As motorists across the country are trying to cut back on their motoring expenses, reports show that several of them are choosing to forego add-on cover services on from their car insurance provider.
The car insurance provider, esure stated that there had been a drop of more than seven per cent of motorists taking out no claims protection, since autumn last year when the recession began.
Over the same period of time, an 8.6 per cent decline among motorists taking out legal protection in addition to their car insurance policies.
The insurance provider is also noting that car insurance customers should not skimp on their cover, as they may be in need of it, should they become involved in an accident or need the legal services.
No claims bonuses
A key point that was highlighted by esure as a way to lower insurance costs, is to build up a no claims bonus. This is a bonus that will be deducted from an insurance policy, if no claims have been made from the existing insurance premiums.
A number of Insurance providers rate their no claims bonuses on different scales, but reports show that some insurers can cut around 70 per cent from their insurance premiums if a driver has not claimed on their policy in five years.
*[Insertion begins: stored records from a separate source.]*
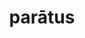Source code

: ---
title: parātus
meaning: ready
ch: [ten, f1, f]
pos: totadjective
femstem: parāt
femend: a
neutstem: parāt
neutend: um
sixms: P
six: y
---
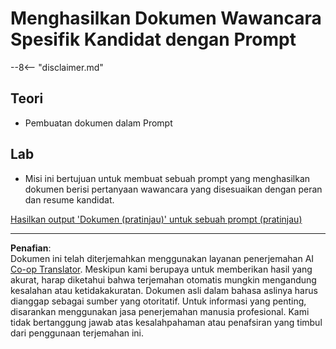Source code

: <!--
CO_OP_TRANSLATOR_METADATA:
{
  "original_hash": "baabc695cc38bcfe66668df8efe2b8c2",
  "translation_date": "2025-10-17T17:19:07+00:00",
  "source_file": "docs/operative-preview/10-generate-documents/README.md",
  "language_code": "id"
}
-->
# Menghasilkan Dokumen Wawancara Spesifik Kandidat dengan Prompt

--8<-- "disclaimer.md"

## Teori

- Pembuatan dokumen dalam Prompt

## Lab

- Misi ini bertujuan untuk membuat sebuah prompt yang menghasilkan dokumen berisi pertanyaan wawancara yang disesuaikan dengan peran dan resume kandidat.

[Hasilkan output 'Dokumen (pratinjau)' untuk sebuah prompt (pratinjau)](https://learn.microsoft.com/ai-builder/generate-document-output-prompt)

---

**Penafian**:  
Dokumen ini telah diterjemahkan menggunakan layanan penerjemahan AI [Co-op Translator](https://github.com/Azure/co-op-translator). Meskipun kami berupaya untuk memberikan hasil yang akurat, harap diketahui bahwa terjemahan otomatis mungkin mengandung kesalahan atau ketidakakuratan. Dokumen asli dalam bahasa aslinya harus dianggap sebagai sumber yang otoritatif. Untuk informasi yang penting, disarankan menggunakan jasa penerjemahan manusia profesional. Kami tidak bertanggung jawab atas kesalahpahaman atau penafsiran yang timbul dari penggunaan terjemahan ini.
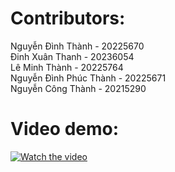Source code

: # Contributors: <br>
Nguyễn Đình Thành - 20225670 <br>
Đinh Xuân Thanh - 20236054 <br>
Lê Minh Thành - 20225764 <br>
Nguyễn Đình Phúc Thành - 20225671 <br>
Nguyễn Công Thành - 20215290 <br>
# Video demo: <br>
[![Watch the video](https://i.pinimg.com/736x/d8/86/1d/d8861df6819fd3a112e982216c441ae6.jpg)](https://drive.google.com/file/d/1YGpQfngU1iILuKd1Q0qJJaD5pgKqKPOi/view?usp=sharing)
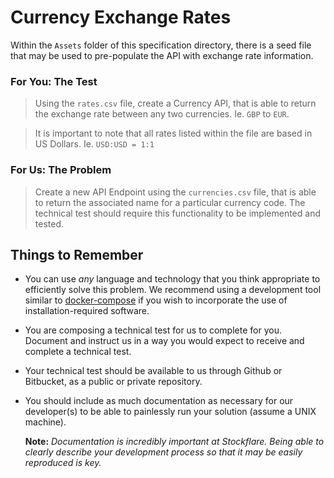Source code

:# Currency Exchange Rates

Within the `Assets` folder of this specification directory, there is a seed file that may be used to pre-populate the API with exchange rate information.

### For You: The Test

> Using the `rates.csv` file, create a Currency API, that is able to return the exchange rate between any two currencies. Ie. `GBP` to `EUR`.

>It is important to note that all rates listed within the file are based in US Dollars. Ie. `USD:USD = 1:1`

### For Us: The Problem

> Create a new API Endpoint using the `currencies.csv` file, that is able to return the associated name for a particular currency code. The technical test should require this functionality to be implemented and tested.

## Things to Remember

* You can use _any_ language and technology that you think appropriate to efficiently solve this problem. We recommend using a development tool similar to [docker-compose](https://docs.docker.com/compose/) if you wish to incorporate the use of installation-required software.

* You are composing a technical test for us to complete for you. Document and instruct us in a way you would expect to receive and complete a technical test.

* Your technical test should be available to us through Github or Bitbucket, as a public or private repository.

* You should include as much documentation as necessary for our developer(s) to be able to painlessly run your solution (assume a UNIX machine).

  **Note:** _Documentation is incredibly important at Stockflare. Being able to clearly describe your development process so that it may be easily reproduced is key._

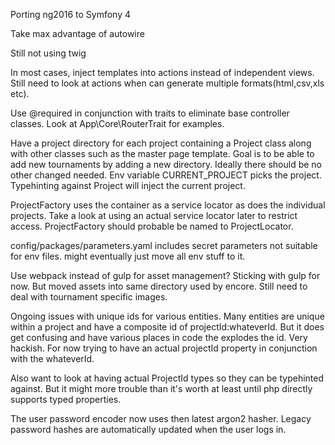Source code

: Porting ng2016 to Symfony 4

Take max advantage of autowire

Still not using twig

In most cases, inject templates into actions instead of independent views.
Still need to look at actions when can generate multiple formats(html,csv,xls etc).

Use @required in conjunction with traits to eliminate base controller classes.
Look at App\Core\RouterTrait for examples.

Have a project directory for each project containing a Project class along with
other classes such as the master page template.  Goal is to be able to add new
tournaments by adding a new directory.  Ideally there should be no other changed needed.
Env variable CURRENT_PROJECT picks the project.
Typehinting against Project will inject the current project.

ProjectFactory uses the container as a service locator as does the individual projects.
Take a look at using an actual service locator later to restrict access.
ProjectFactory should probable be named to ProjectLocator.

config/packages/parameters.yaml includes secret parameters not suitable for env files.
might eventually just move all env stuff to it.

Use webpack instead of gulp for asset management?
Sticking with gulp for now.  But moved assets into same directory used by encore.
Still need to deal with tournament specific images.

Ongoing issues with unique ids for various entities.
Many entities are unique within a project and have a composite id of projectId:whateverId.
But it does get confusing and have various places in code the explodes the id.  Very hackish.
For now trying to have an actual projectId property in conjunction with the whateverId.

Also want to look at having actual ProjectId types so they can be typehinted against.
But it might more trouble than it's worth at least until php directly supports typed properties.

The user password encoder now uses then latest argon2 hasher.
Legacy password hashes are automatically updated when the user logs in.
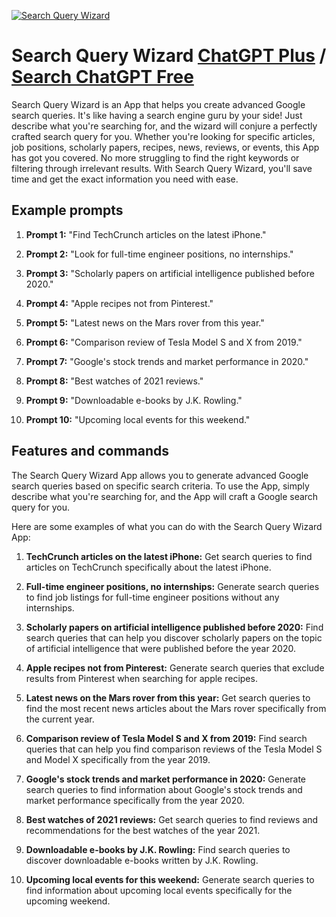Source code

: 
[![Search Query Wizard](https://files.oaiusercontent.com/file-h8Gdtr6k6NByh94Qc1DklsGW?se=2123-10-16T22%3A27%3A32Z&sp=r&sv=2021-08-06&sr=b&rscc=max-age%3D31536000%2C%20immutable&rscd=attachment%3B%20filename%3Ded710622-80fc-4772-82a8-e5dd3ea1bbef.png&sig=CQwBhmN9xn/g%2Bf02b4ToM106KC6ZbSD%2B4Vg0ttOVsYo%3D)](https://chat.openai.com/g/g-5aESzkMj4-search-query-wizard)

# Search Query Wizard [ChatGPT Plus](https://chat.openai.com/g/g-5aESzkMj4-search-query-wizard) / [Search ChatGPT Free](https://gptcall.net/index.html#/?search=Search%20Query%20Wizard)

Search Query Wizard is an App that helps you create advanced Google search queries. It's like having a search engine guru by your side! Just describe what you're searching for, and the wizard will conjure a perfectly crafted search query for you. Whether you're looking for specific articles, job positions, scholarly papers, recipes, news, reviews, or events, this App has got you covered. No more struggling to find the right keywords or filtering through irrelevant results. With Search Query Wizard, you'll save time and get the exact information you need with ease.

## Example prompts

1. **Prompt 1:** "Find TechCrunch articles on the latest iPhone."

2. **Prompt 2:** "Look for full-time engineer positions, no internships."

3. **Prompt 3:** "Scholarly papers on artificial intelligence published before 2020."

4. **Prompt 4:** "Apple recipes not from Pinterest."

5. **Prompt 5:** "Latest news on the Mars rover from this year."

6. **Prompt 6:** "Comparison review of Tesla Model S and X from 2019."

7. **Prompt 7:** "Google's stock trends and market performance in 2020."

8. **Prompt 8:** "Best watches of 2021 reviews."

9. **Prompt 9:** "Downloadable e-books by J.K. Rowling."

10. **Prompt 10:** "Upcoming local events for this weekend."


## Features and commands

The Search Query Wizard App allows you to generate advanced Google search queries based on specific search criteria. To use the App, simply describe what you're searching for, and the App will craft a Google search query for you.

Here are some examples of what you can do with the Search Query Wizard App:

1. **TechCrunch articles on the latest iPhone:** Get search queries to find articles on TechCrunch specifically about the latest iPhone.

2. **Full-time engineer positions, no internships:** Generate search queries to find job listings for full-time engineer positions without any internships.

3. **Scholarly papers on artificial intelligence published before 2020:** Find search queries that can help you discover scholarly papers on the topic of artificial intelligence that were published before the year 2020.

4. **Apple recipes not from Pinterest:** Generate search queries that exclude results from Pinterest when searching for apple recipes.

5. **Latest news on the Mars rover from this year:** Get search queries to find the most recent news articles about the Mars rover specifically from the current year.

6. **Comparison review of Tesla Model S and X from 2019:** Find search queries that can help you find comparison reviews of the Tesla Model S and Model X specifically from the year 2019.

7. **Google's stock trends and market performance in 2020:** Generate search queries to find information about Google's stock trends and market performance specifically from the year 2020.

8. **Best watches of 2021 reviews:** Get search queries to find reviews and recommendations for the best watches of the year 2021.

9. **Downloadable e-books by J.K. Rowling:** Find search queries to discover downloadable e-books written by J.K. Rowling.

10. **Upcoming local events for this weekend:** Generate search queries to find information about upcoming local events specifically for the upcoming weekend.


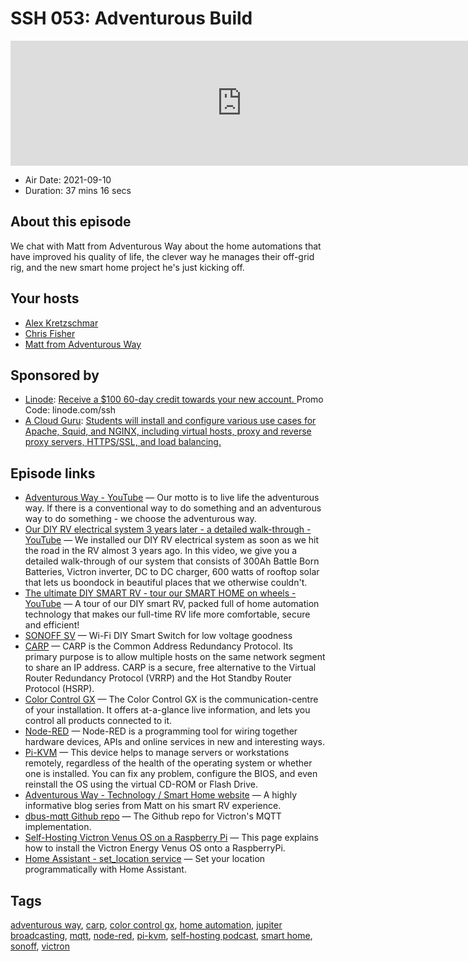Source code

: # SSH 053: Adventurous Build

<iframe src="https://player.fireside.fm/v2/dUlrHQih+484j21-D?theme=dark" width="740" height="200" frameborder="0" scrolling="no"></iframe>

* Air Date: 2021-09-10
* Duration: 37 mins 16 secs

## About this episode

We chat with Matt from Adventurous Way about the home automations that have improved his quality of life, the clever way he manages their off-grid rig, and the new smart home project he's just kicking off.

## Your hosts
* [Alex Kretzschmar](https://selfhosted.show/hosts/alexktz)
* [Chris Fisher](https://selfhosted.show/hosts/chrislas)
* [Matt from Adventurous Way](https://selfhosted.show/guests/matt)

## Sponsored by

  * [Linode](https://linode.com/ssh): [Receive a $100 60-day credit towards your new account. ](https://linode.com/ssh) Promo Code: linode.com/ssh
  * [A Cloud Guru](https://learn.acloud.guru/course/21d201a8-1ec5-4076-bd74-8836d87cb9f1/overview/?utm_source=jupiter&utm_medium=cpc): [Students will install and configure various use cases for Apache, Squid, and NGINX, including virtual hosts, proxy and reverse proxy servers, HTTPS/SSL, and load balancing. ](https://learn.acloud.guru/course/21d201a8-1ec5-4076-bd74-8836d87cb9f1/overview/?utm_source=jupiter&utm_medium=cpc)



## Episode links

  * [Adventurous Way - YouTube](https://www.youtube.com/c/AdventurousWay/videos "Adventurous Way - YouTube") — Our motto is to live life the adventurous way. If there is a conventional way to do something and an adventurous way to do something - we choose the adventurous way. 
  * [Our DIY RV electrical system 3 years later - a detailed walk-through - YouTube](https://www.youtube.com/watch?v=TGn5wjeaXjc "Our DIY RV electrical system 3 years later - a detailed walk-through - YouTube") — We installed our DIY RV electrical system as soon as we hit the road in the RV almost 3 years ago. In this video, we give you a detailed walk-through of our system that consists of 300Ah Battle Born Batteries, Victron inverter, DC to DC charger, 600 watts of rooftop solar that lets us boondock in beautiful places that we otherwise couldn't. 
  * [The ultimate DIY SMART RV - tour our SMART HOME on wheels - YouTube](https://www.youtube.com/watch?v=S5PLd_yW0Rk "The ultimate DIY SMART RV - tour our SMART HOME on wheels - YouTube") — A tour of our DIY smart RV, packed full of home automation technology that makes our full-time RV life more comfortable, secure and efficient! 
  * [SONOFF SV](https://itead.cc/product/sonoff-sv/ "SONOFF SV") — Wi-Fi DIY Smart Switch for low voltage goodness
  * [CARP](https://www.openbsd.org/faq/pf/carp.html "CARP") — CARP is the Common Address Redundancy Protocol. Its primary purpose is to allow multiple hosts on the same network segment to share an IP address. CARP is a secure, free alternative to the Virtual Router Redundancy Protocol (VRRP) and the Hot Standby Router Protocol (HSRP).
  * [Color Control GX](https://www.victronenergy.com/panel-systems-remote-monitoring/color-control "Color Control GX") — The Color Control GX is the communication-centre of your installation. It offers at-a-glance live information, and lets you control all products connected to it. 
  * [Node-RED](https://nodered.org/ "Node-RED") — Node-RED is a programming tool for wiring together hardware devices, APIs and online services in new and interesting ways.
  * [Pi-KVM](https://pikvm.org/ "Pi-KVM") — This device helps to manage servers or workstations remotely, regardless of the health of the operating system or whether one is installed. You can fix any problem, configure the BIOS, and even reinstall the OS using the virtual CD-ROM or Flash Drive.
  * [Adventurous Way - Technology / Smart Home website](https://www.adventurousway.com/category/technology "Adventurous Way - Technology / Smart Home website") — A highly informative blog series from Matt on his smart RV experience.
  * [dbus-mqtt Github repo](https://github.com/victronenergy/dbus-mqtt "dbus-mqtt Github repo") — The Github repo for Victron's MQTT implementation.
  * [Self-Hosting Victron Venus OS on a Raspberry Pi](https://github.com/victronenergy/venus/wiki/raspberrypi-install-venus-image "Self-Hosting Victron Venus OS on a Raspberry Pi") — This page explains how to install the Victron Energy Venus OS onto a RaspberryPi.
  * [Home Assistant - set_location service](https://www.home-assistant.io/integrations/homeassistant/#service-homeassistantset_location "Home Assistant - set_location service") — Set your location programmatically with Home Assistant.



## Tags

[adventurous way](https://selfhosted.show/tags/adventurous%20way), [carp](https://selfhosted.show/tags/carp), [color control gx](https://selfhosted.show/tags/color%20control%20gx), [home automation](https://selfhosted.show/tags/home%20automation), [jupiter broadcasting](https://selfhosted.show/tags/jupiter%20broadcasting), [mqtt](https://selfhosted.show/tags/mqtt), [node-red](https://selfhosted.show/tags/node-red), [pi-kvm](https://selfhosted.show/tags/pi-kvm), [self-hosting podcast](https://selfhosted.show/tags/self-hosting%20podcast), [smart home](https://selfhosted.show/tags/smart%20home), [sonoff](https://selfhosted.show/tags/sonoff), [victron](https://selfhosted.show/tags/victron)
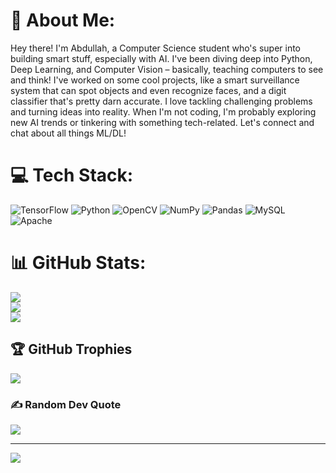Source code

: # 💫 About Me:
Hey there! I'm Abdullah, a Computer Science student who's super into building smart stuff, especially with AI. I've been diving deep into Python, Deep Learning, and Computer Vision – basically, teaching computers to see and think! I've worked on some cool projects, like a smart surveillance system that can spot objects and even recognize faces, and a digit classifier that's pretty darn accurate. I love tackling challenging problems and turning ideas into reality. When I'm not coding, I'm probably exploring new AI trends or tinkering with something tech-related. Let's connect and chat about all things ML/DL!


# 💻 Tech Stack:
![TensorFlow](https://img.shields.io/badge/TensorFlow-%23FF6F00.svg?style=for-the-badge&logo=TensorFlow&logoColor=white) ![Python](https://img.shields.io/badge/python-3670A0?style=for-the-badge&logo=python&logoColor=ffdd54) ![OpenCV](https://img.shields.io/badge/opencv-%23white.svg?style=for-the-badge&logo=opencv&logoColor=white) ![NumPy](https://img.shields.io/badge/numpy-%23013243.svg?style=for-the-badge&logo=numpy&logoColor=white) ![Pandas](https://img.shields.io/badge/pandas-%23150458.svg?style=for-the-badge&logo=pandas&logoColor=white) ![MySQL](https://img.shields.io/badge/mysql-4479A1.svg?style=for-the-badge&logo=mysql&logoColor=white) ![Apache](https://img.shields.io/badge/apache-%23D42029.svg?style=for-the-badge&logo=apache&logoColor=white)
# 📊 GitHub Stats:
![](https://github-readme-stats.vercel.app/api?username=ABZ98990&theme=neon&hide_border=false&include_all_commits=true&count_private=true)<br/>
![](https://nirzak-streak-stats.vercel.app/?user=ABZ98990&theme=neon&hide_border=false)<br/>
![](https://github-readme-stats.vercel.app/api/top-langs/?username=ABZ98990&theme=neon&hide_border=false&include_all_commits=true&count_private=true&layout=compact)

## 🏆 GitHub Trophies
![](https://github-profile-trophy.vercel.app/?username=ABZ98990&theme=radical&no-frame=false&no-bg=true&margin-w=4)

### ✍️ Random Dev Quote
![](https://quotes-github-readme.vercel.app/api?type=horizontal&theme=radical)

---
[![](https://visitcount.itsvg.in/api?id=ABZ98990&icon=0&color=0)](https://visitcount.itsvg.in)

<!-- Proudly created with GPRM ( https://gprm.itsvg.in ) -->
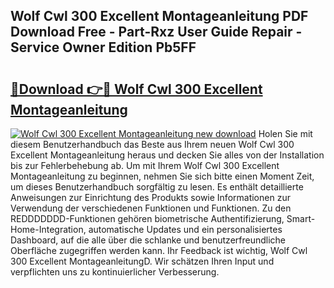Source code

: ## Wolf Cwl 300 Excellent Montageanleitung PDF Download Free - Part-Rxz User Guide Repair - Service Owner Edition Pb5FF

# <h2><a href="http://df8si86.blite.top/?on=Wolf+Cwl+300+Excellent+Montageanleitung">🔗Download 👉🔴 Wolf Cwl 300 Excellent Montageanleitung</a></h2>

[![Wolf Cwl 300 Excellent Montageanleitung new download](https://i.imgur.com/lujVjoI.png)](http://df8si86.blite.top/?on=Wolf+Cwl+300+Excellent+Montageanleitung)
Holen Sie mit diesem Benutzerhandbuch das Beste aus Ihrem neuen Wolf Cwl 300 Excellent Montageanleitung heraus und decken Sie alles von der Installation bis zur Fehlerbehebung ab. Um mit Ihrem Wolf Cwl 300 Excellent Montageanleitung zu beginnen, nehmen Sie sich bitte einen Moment Zeit, um dieses Benutzerhandbuch sorgfältig zu lesen. Es enthält detaillierte Anweisungen zur Einrichtung des Produkts sowie Informationen zur Verwendung der verschiedenen Funktionen und Funktionen. Zu den REDDDDDDD-Funktionen gehören biometrische Authentifizierung, Smart-Home-Integration, automatische Updates und ein personalisiertes Dashboard, auf die alle über die schlanke und benutzerfreundliche Oberfläche zugegriffen werden kann. Ihr Feedback ist wichtig, Wolf Cwl 300 Excellent MontageanleitungD. Wir schätzen Ihren Input und verpflichten uns zu kontinuierlicher Verbesserung.

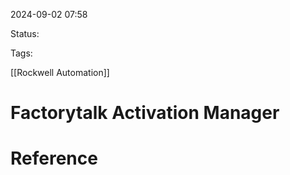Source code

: 
2024-09-02 07:58

Status:

Tags:

[[Rockwell Automation]]
# Factorytalk Activation Manager


# Reference
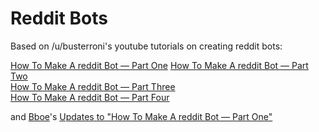 # Reddit Bots

Based on /u/busterroni's youtube tutorials on creating reddit bots:  

[How To Make A reddit Bot — Part One](https://www.youtube.com/watch?v=krTUf7BpTc0) 
[How To Make A reddit Bot — Part Two](https://www.youtube.com/watch?v=A6rTvlgLUWk)  
[How To Make A reddit Bot — Part Three](https://www.youtube.com/watch?v=Wo2udG3e1qM)  
[How To Make A reddit Bot — Part Four](https://www.youtube.com/watch?v=DyXXMazX4gU)  

and [Bboe](https://github.com/bboe)'s [Updates to "How To Make A reddit Bot — Part One"](https://www.youtube.com/watch?v=Y9WPegp4-OQ)  

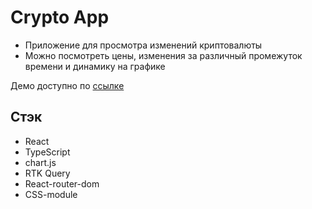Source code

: # Crypto App
- Приложение для просмотра изменений криптовалюты
- Можно посмотреть цены, изменения за различный промежуток времени и динамику на графике

Демо доступно по [ссылке](https://alekseylu.github.io/crypto/)

## Стэк

- React
- TypeScript
- chart.js
- RTK Query
- React-router-dom
- CSS-module
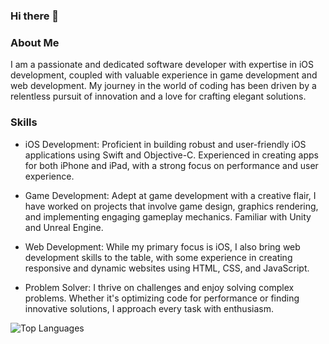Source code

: ### Hi there 👋

### About Me ###
I am a passionate and dedicated software developer with expertise in iOS development, coupled with valuable experience in game development and web development. My journey in the world of coding has been driven by a relentless pursuit of innovation and a love for crafting elegant solutions.

### Skills ###

- iOS Development: Proficient in building robust and user-friendly iOS applications using Swift and Objective-C. Experienced in creating apps for both iPhone and iPad, with a strong focus on performance and user experience.

- Game Development: Adept at game development with a creative flair, I have worked on projects that involve game design, graphics rendering, and implementing engaging gameplay mechanics. Familiar with Unity and Unreal Engine.

- Web Development: While my primary focus is iOS, I also bring web development skills to the table, with some experience in creating responsive and dynamic websites using HTML, CSS, and JavaScript.

- Problem Solver: I thrive on challenges and enjoy solving complex problems. Whether it's optimizing code for performance or finding innovative solutions, I approach every task with enthusiasm.

![Top Languages](https://github-readme-stats.vercel.app/api/top-langs/?username=OHegazy12&theme=tokyonight&layout=compact)
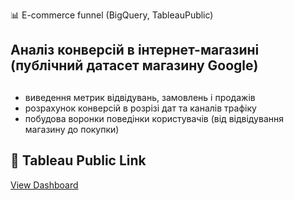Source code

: 📊 E-commerce funnel (BigQuery, TableauPublic)

## Аналіз конверсій в інтернет-магазині (публічний датасет магазину Google)
## 
- виведення метрик відвідувань, замовлень і продажів
- розрахунок конверсій в розрізі дат та каналів трафіку 
- побудова воронки поведінки користувачів (від відвідування магазину до покупки)

## 🔗 Tableau Public Link
[View Dashboard](https://public.tableau.com/views/-Google/Dashboard1?:language=en-US&:sid=6059FF71B86C4EDF9B4B7EFBF340800C-0:0&:redirect=auth&:display_count=n&:origin=viz_share_link)
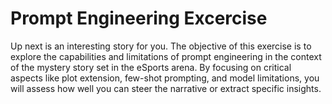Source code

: # Prompt Engineering Excercise

Up next is an interesting story for you. The objective of this exercise is to explore the capabilities and limitations of prompt engineering in the context of the mystery story set in the eSports arena. By focusing on critical aspects like plot extension, few-shot prompting, and model limitations, you will assess how well you can steer the narrative or extract specific insights.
Esure stated that if one of its insurance customers were to claim once on their policy, their 70 per cent no claims discount would drop to 55 per cent, meaning that at their policy renewal date, they will have to pay a higher policy. Two claims within a year, would see their no claims bonus drop further to 35 per cent, while three claims, would cancel out the no claims bonus.
Figures show difference no claims can make
In figures, this would mean that, with a 70 per cent discount where no claims have been made, a male driver aged 35-years-old, living in East London, driving a Ford Focus 57 plate, would pay £230.33.
However if he had to make one fault claim with the policy year, his premium would rise to £385.73. Two claims would cause the insurance premium to rise further to £729.68. Three claims, within a year would result in the no claims bonus dropping to zero per cent and leaving the driver to fork out £1,540.78, for the premium.
Drivers have been further advised to check the small print on their insurance cover, as some insurers will cancel their no claims bonuses if a driver makes too many claims on their car insurance.
Thirty-seven per cent of motorists are unaware of this and by keeping well within their limits, could be saving hundreds on their car insurance premiums.
Mike Pickard, the head of risk and underwriting at esure car insurance, said: "Protecting such a valuable way to bring down your insurance premium makes sense."
He added: "By adding a small premium - in the tens of pounds - makes sense if it could stop your no claim discount being reduced in the event of having to make a single claim, or more than one claim."
He also said: "Although car insurance is mandatory, ditching additional cover such as no claim discount protection, motor legal protection and breakdown cover to save a few pounds can be a false economy if the unexpected does happen such as hitting a deer, a sudden mechanical failure or an accident where you're not the one to blame."